The Sarasvatī: One key to Indigenism

The Sarasvatī is one of the keys for unlocking the puzzle of historical dates and the origin of the Indoaryans.

The Sarasvatī in the RV (Ṛgveda) is a very large river fed by many tributaries. Along its banks thrived, says the RV, the 5 Aryan tribes, chiefly the Purus. The river dried up c1900 BCE. The name is cognate with Iranian Harxvaiti and its first element has cognations in other IE (Indo-European) tongues. It is thus one of the keys for dating the RV, and much of ancient Indian history and for settling many aspects of the IE scene.

1. The name Sarasvatī means ‘she who has sáras’. It is feminine and it is formed with the noun sáras and the taddhita matup suffix (Pāṇini 8.2.9, 4.2.72 etc) –vat > fem -vatī which indicates possessing (as bhagá-vat ‘possessing wisdom, prosperity, love’, mánas-vat ‘possessing spirit’).

The noun sáras denotes ‘lake, pond, pool’! It is cognate with Iranian *Harax- (*harah-) which is isolated in that language and does not yield a meaning, as we shall see below (§4ff). It is also cognate with Greek helos ‘swamp’. In this respect Sarasvatī is ‘she who has lakes’. But how can a river possess lakes? Well, this could refer to the pools formed at the delta of the river as it flowed into the ocean (or disappeared in the Batnair desert). Or it could refer to a large lake or lakes on the Himalayas from which it flowed down into the valley.

However, sáras means also any ‘moving/flowing sheet of water’. As such the name Sarasvatī means ‘she who has currents, eddies, swirls, turbulences, whirlpools’ in its streaming water. And this, would be a much more reasonable interpretation since it denotes a continuous aspect of the river, rather than the lakes/pools which indicate an initial and/or terminal aspect only.

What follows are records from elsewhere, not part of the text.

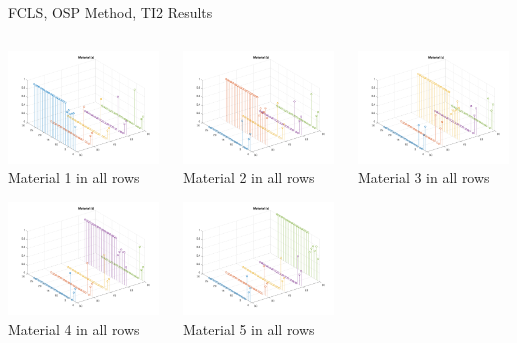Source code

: \documentclass{beamer}
\begin{document}
\begin{frame}{FCLS, OSP Method, TI2 Results}
\begin{columns}
    \begin{column}{0.33\textwidth}
        \includegraphics[width=4cm,center]{osp_fcls_ti2_material_stem_1}
        \\ Material 1 in all rows
        \centering

        \includegraphics[width=4cm,center]{osp_fcls_ti2_material_stem_4}
        \\ Material 4 in all rows
        \centering
    \end{column}
    \begin{column}{0.33\textwidth}
        \includegraphics[width=4cm,center]{osp_fcls_ti2_material_stem_2}
        \\ Material 2 in all rows
        \centering

        \includegraphics[width=4cm,center]{osp_fcls_ti2_material_stem_5}
        \\ Material 5 in all rows
        \centering
    \end{column}
    \begin{column}{0.33\textwidth}
        \includegraphics[width=4cm,center]{osp_fcls_ti2_material_stem_3}
        \\ Material 3 in all rows
        \centering


\end{column}
\end{columns}
\end{frame}
\end{document}
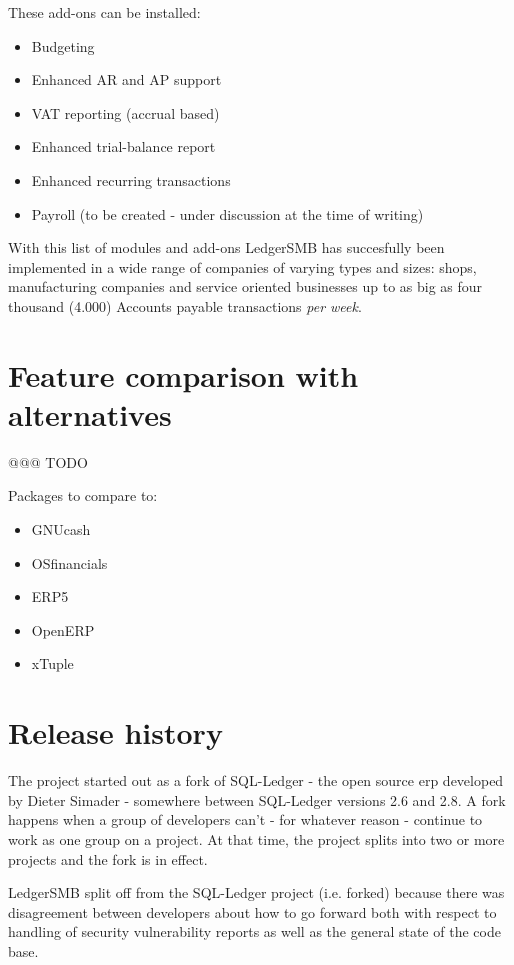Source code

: These add-ons can be installed:
\begin{itemize}
\item Budgeting
\item Enhanced AR and AP support
\item VAT reporting (accrual based)
\item Enhanced trial-balance report
\item Enhanced recurring transactions
\item Payroll (to be created - under discussion at the time of writing)
\end{itemize}

With this list of modules and add-ons LedgerSMB has succesfully been implemented
in a wide range of companies of varying types and sizes: shops, manufacturing
companies and service oriented businesses up to as big as four thousand (4.000)
Accounts payable transactions \emph{per week}. 

\section{Feature comparison with alternatives}
\label{sec-ledgersmb-feature-comparison}
@@@ TODO

Packages to compare to:

\begin{itemize}
\item GNUcash
\item OSfinancials
\item ERP5
\item OpenERP
\item xTuple
\end{itemize}

\section{Release history}
\label{sec-ledgersmb-release-history}

The project started out as a fork of SQL-Ledger - the open source \gls{erp}
developed by Dieter Simader - somewhere between SQL-Ledger versions 2.6
and 2.8.  A fork happens when a group of developers can't - for whatever
reason - continue to work as one group on a project.  At that time, the
project splits into two or more projects and the fork is in effect.

LedgerSMB split off from the SQL-Ledger project (i.e. forked) because
there was disagreement between developers about how to go forward both with
respect to handling of security vulnerability reports as well as the general
state of the code base.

Moreover, the noun sáras comes from dhātu √sṛ > sarati/sisarti (1st and 3rd class respectively) which in the sense gatau means ‘flowing, moving, rushing’. From this dhātu (=lexical seedform, root) we have the full conjugation of the two verbs: sarati he/she/it flows, sasrāva has flowed, sariṣyati will flow, and so on; sisratuḥ ‘the two flow’ etc. Also, many nouns and adjectives: sṛta flowed; sṛti flow; sara flow/flowing; sarit ‘brook, stream’; sāra ‘pith, essence’; etc, etc.

Then, this verb sarāmi ‘I flow/rush’ is cognate with Greek hallomai Latin salio (<salire) and Tocharian B salate – all meaning ‘leap, rush’. This strengthens the meaning of movement and rushing rather than the immobile lake/pond/pool, which must be, like Greek helos, a later meaning.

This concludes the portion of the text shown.